● **What you will do**
Look through the data below for the line with "- **Сопоставление с" and the line with "- **Детекция:** Алгоритм", then output those two and all lines in between, exactly as written.

● **Data supplied**
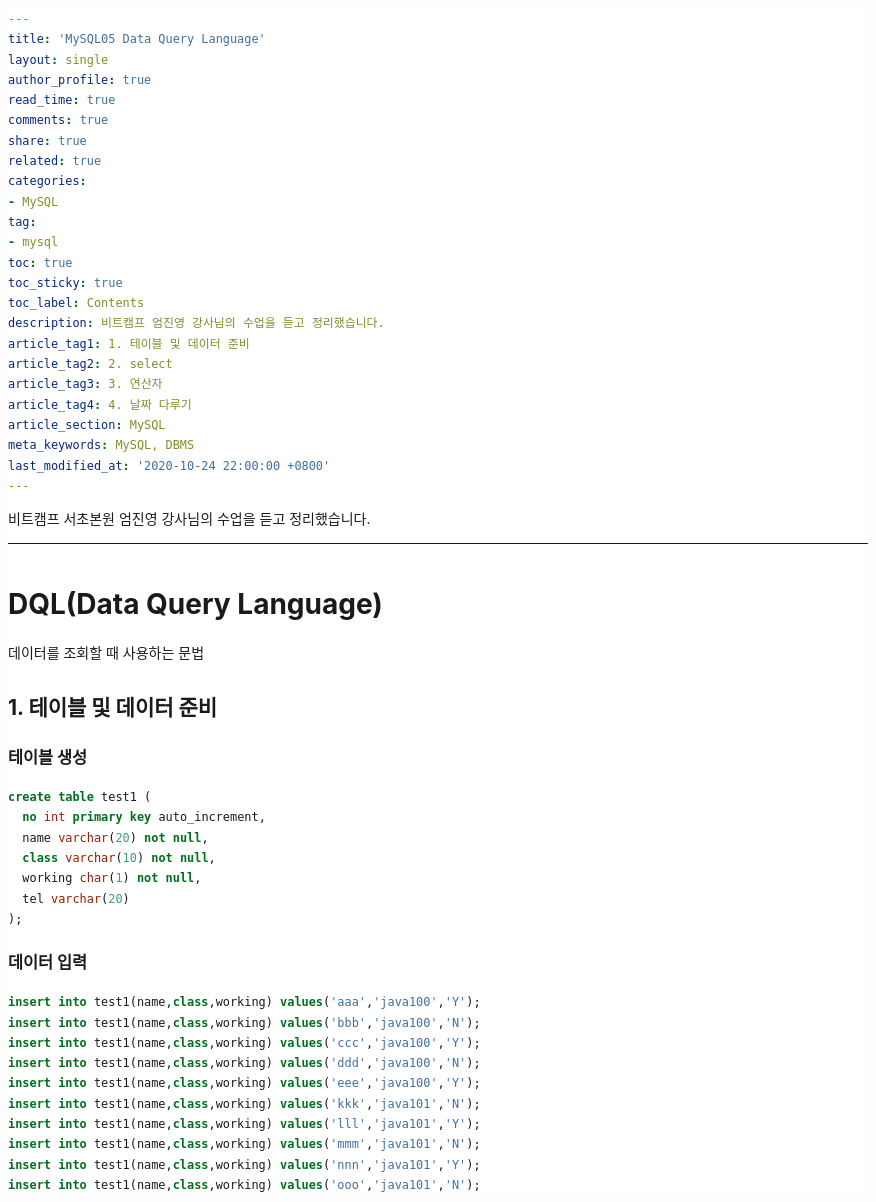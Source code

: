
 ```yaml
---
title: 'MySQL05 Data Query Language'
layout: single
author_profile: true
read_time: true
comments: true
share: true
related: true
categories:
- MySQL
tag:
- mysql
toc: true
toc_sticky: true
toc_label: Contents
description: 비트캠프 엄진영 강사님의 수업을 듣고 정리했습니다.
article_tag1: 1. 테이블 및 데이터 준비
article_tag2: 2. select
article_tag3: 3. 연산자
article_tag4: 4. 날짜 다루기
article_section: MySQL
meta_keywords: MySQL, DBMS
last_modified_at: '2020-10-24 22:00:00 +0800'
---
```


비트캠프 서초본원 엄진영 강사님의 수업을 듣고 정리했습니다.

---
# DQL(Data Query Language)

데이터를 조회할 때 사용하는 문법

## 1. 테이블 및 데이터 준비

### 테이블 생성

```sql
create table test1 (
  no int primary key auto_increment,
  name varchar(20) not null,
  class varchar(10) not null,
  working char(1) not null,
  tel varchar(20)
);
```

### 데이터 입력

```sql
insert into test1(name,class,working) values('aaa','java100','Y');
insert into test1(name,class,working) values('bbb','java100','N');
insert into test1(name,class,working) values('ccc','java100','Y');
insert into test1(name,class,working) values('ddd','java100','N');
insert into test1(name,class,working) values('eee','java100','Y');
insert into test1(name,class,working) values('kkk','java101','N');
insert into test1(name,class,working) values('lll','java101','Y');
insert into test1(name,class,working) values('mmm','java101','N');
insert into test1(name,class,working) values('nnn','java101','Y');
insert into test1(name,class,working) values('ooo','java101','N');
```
--
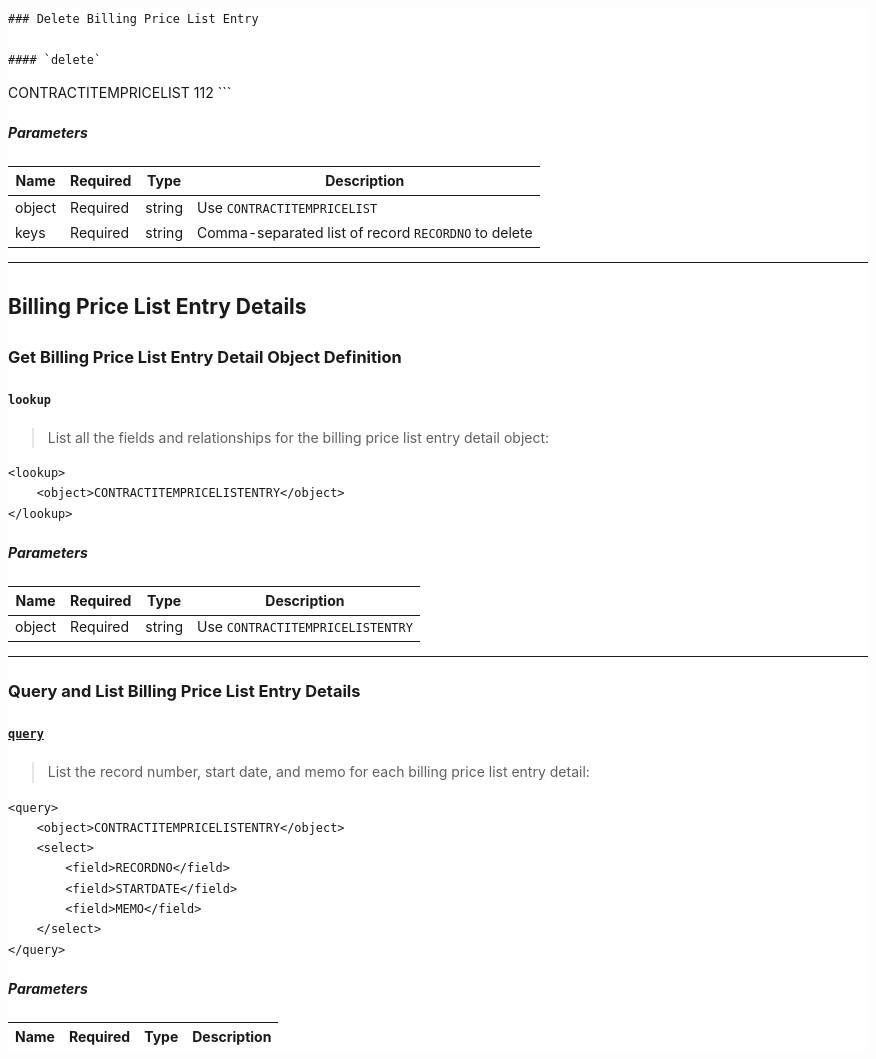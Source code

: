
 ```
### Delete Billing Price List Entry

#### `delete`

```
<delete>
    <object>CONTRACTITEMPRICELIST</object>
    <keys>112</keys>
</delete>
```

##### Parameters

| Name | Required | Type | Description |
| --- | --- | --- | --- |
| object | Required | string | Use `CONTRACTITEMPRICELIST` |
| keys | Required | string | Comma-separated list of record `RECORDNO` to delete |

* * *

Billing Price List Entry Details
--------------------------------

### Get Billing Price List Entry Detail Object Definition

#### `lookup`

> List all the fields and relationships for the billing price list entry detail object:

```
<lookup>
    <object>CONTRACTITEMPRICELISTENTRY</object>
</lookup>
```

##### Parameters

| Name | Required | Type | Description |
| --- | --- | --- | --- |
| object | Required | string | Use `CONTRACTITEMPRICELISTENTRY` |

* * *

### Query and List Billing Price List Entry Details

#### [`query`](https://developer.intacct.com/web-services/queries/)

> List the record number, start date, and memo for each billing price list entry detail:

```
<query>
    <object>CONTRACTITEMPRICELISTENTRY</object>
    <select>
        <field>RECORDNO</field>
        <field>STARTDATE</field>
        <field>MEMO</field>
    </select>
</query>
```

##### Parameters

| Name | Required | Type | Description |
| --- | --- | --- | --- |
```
---
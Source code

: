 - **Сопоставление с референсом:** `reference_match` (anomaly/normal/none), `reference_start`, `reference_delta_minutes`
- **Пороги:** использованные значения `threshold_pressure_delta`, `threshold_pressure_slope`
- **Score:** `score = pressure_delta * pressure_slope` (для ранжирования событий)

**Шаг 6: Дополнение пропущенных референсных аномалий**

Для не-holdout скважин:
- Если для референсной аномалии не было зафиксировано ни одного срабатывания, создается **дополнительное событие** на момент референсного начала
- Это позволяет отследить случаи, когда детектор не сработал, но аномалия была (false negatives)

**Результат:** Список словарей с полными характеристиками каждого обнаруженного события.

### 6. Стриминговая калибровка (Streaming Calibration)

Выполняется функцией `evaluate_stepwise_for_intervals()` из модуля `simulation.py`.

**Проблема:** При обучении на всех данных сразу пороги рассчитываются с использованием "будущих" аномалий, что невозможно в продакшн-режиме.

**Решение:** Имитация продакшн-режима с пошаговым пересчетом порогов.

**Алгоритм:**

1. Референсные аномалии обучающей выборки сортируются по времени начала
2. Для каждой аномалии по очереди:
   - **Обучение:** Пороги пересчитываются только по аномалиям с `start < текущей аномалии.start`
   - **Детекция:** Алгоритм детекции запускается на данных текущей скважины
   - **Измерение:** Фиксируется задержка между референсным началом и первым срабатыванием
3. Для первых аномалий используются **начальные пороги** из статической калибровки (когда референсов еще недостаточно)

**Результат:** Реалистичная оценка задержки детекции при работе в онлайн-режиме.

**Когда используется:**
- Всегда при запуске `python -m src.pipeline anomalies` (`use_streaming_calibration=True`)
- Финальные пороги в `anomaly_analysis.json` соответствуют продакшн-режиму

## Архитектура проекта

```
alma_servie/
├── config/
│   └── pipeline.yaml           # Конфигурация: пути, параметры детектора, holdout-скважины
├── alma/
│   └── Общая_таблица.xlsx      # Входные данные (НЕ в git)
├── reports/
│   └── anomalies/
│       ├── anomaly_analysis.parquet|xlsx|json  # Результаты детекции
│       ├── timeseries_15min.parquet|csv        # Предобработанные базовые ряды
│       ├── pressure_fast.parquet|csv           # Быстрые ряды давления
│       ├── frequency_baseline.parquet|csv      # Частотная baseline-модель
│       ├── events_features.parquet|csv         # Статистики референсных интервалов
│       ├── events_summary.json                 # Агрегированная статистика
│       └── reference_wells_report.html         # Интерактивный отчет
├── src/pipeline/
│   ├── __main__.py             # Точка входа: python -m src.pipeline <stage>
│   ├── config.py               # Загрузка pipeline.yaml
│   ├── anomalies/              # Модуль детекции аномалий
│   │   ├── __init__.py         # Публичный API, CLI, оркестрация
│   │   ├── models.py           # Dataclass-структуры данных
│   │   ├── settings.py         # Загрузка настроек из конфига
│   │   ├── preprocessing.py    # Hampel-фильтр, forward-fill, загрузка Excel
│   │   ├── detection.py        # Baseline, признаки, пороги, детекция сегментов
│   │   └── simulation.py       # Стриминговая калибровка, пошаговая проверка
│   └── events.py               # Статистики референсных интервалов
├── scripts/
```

● **Output for this task**
: - **Сопоставление с референсом:** `reference_match` (anomaly/normal/none), `reference_start`, `reference_delta_minutes`
- **Пороги:** использованные значения `threshold_pressure_delta`, `threshold_pressure_slope`
- **Score:** `score = pressure_delta * pressure_slope` (для ранжирования событий)

**Шаг 6: Дополнение пропущенных референсных аномалий**

Для не-holdout скважин:
- Если для референсной аномалии не было зафиксировано ни одного срабатывания, создается **дополнительное событие** на момент референсного начала
- Это позволяет отследить случаи, когда детектор не сработал, но аномалия была (false negatives)

**Результат:** Список словарей с полными характеристиками каждого обнаруженного события.

### 6. Стриминговая калибровка (Streaming Calibration)

Выполняется функцией `evaluate_stepwise_for_intervals()` из модуля `simulation.py`.

**Проблема:** При обучении на всех данных сразу пороги рассчитываются с использованием "будущих" аномалий, что невозможно в продакшн-режиме.

**Решение:** Имитация продакшн-режима с пошаговым пересчетом порогов.

**Алгоритм:**

1. Референсные аномалии обучающей выборки сортируются по времени начала
2. Для каждой аномалии по очереди:
   - **Обучение:** Пороги пересчитываются только по аномалиям с `start < текущей аномалии.start`
   - **Детекция:** Алгоритм детекции запускается на данных текущей скважины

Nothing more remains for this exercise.